Extract, from the records beneath this instruction, each line that contains the word "caption".

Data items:
· · · · ·

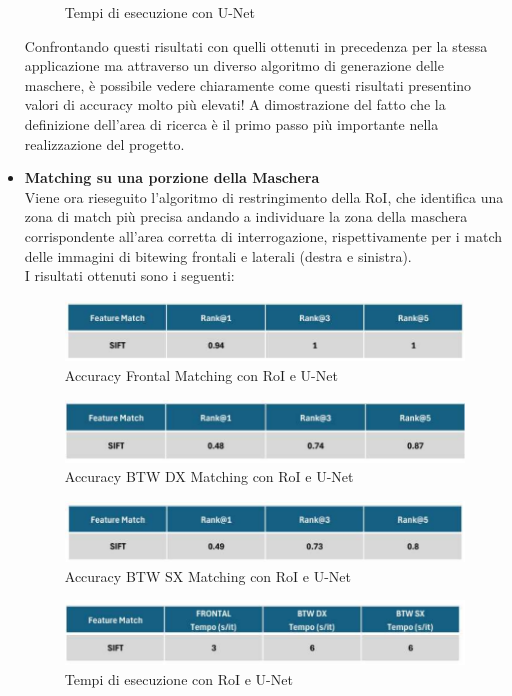 \documentclass[12pt,a4paper,openright,twoside]{book}
\begin{document}
\begin{itemize}
\begin{figure}[H]
    	\caption{Tempi di esecuzione con U-Net}
	\label{fig:tempi4}
\end{figure}
Confrontando questi risultati con quelli ottenuti in precedenza per la stessa applicazione ma attraverso un diverso algoritmo di generazione delle maschere, è possibile vedere chiaramente come questi risultati presentino valori di accuracy molto più elevati! A dimostrazione del fatto che la definizione dell'area di ricerca è il primo passo più importante nella realizzazione del progetto.
\item \textbf{Matching su una porzione della Maschera}\\
Viene ora rieseguito l'algoritmo di restringimento della RoI, che identifica una zona di match più precisa andando a individuare la zona della maschera corrispondente all'area corretta di interrogazione, rispettivamente per i match delle immagini di bitewing frontali e laterali (destra e sinistra).\\
I risultati ottenuti sono i seguenti:
\begin{figure}[H]
	\centering
	\includegraphics{figures/frontal5.pdf}
   	\caption{Accuracy Frontal Matching con RoI e U-Net}
	\label{fig:frontal5}
\end{figure}
\begin{figure}[H]
	\centering
	\includegraphics{figures/dx5.pdf}
    	\caption{Accuracy BTW DX Matching con RoI e U-Net}
	\label{fig:dx5}
\end{figure}
\begin{figure}[H]
	\centering
	\includegraphics{figures/sx5.pdf}
    	\caption{Accuracy BTW SX Matching con RoI e U-Net}
	\label{fig:sx5}
\end{figure}
\begin{figure}[H]
	\centering
	\includegraphics{figures/tempi5.pdf}
    	\caption{Tempi di esecuzione con RoI e U-Net}
	\label{fig:tempi5}
\end{figure}
\end{itemize}
\end{document}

· · · · ·

Exercise result:
    	\caption{Tempi di esecuzione con U-Net}
   	\caption{Accuracy Frontal Matching con RoI e U-Net}
    	\caption{Accuracy BTW DX Matching con RoI e U-Net}
    	\caption{Accuracy BTW SX Matching con RoI e U-Net}
    	\caption{Tempi di esecuzione con RoI e U-Net}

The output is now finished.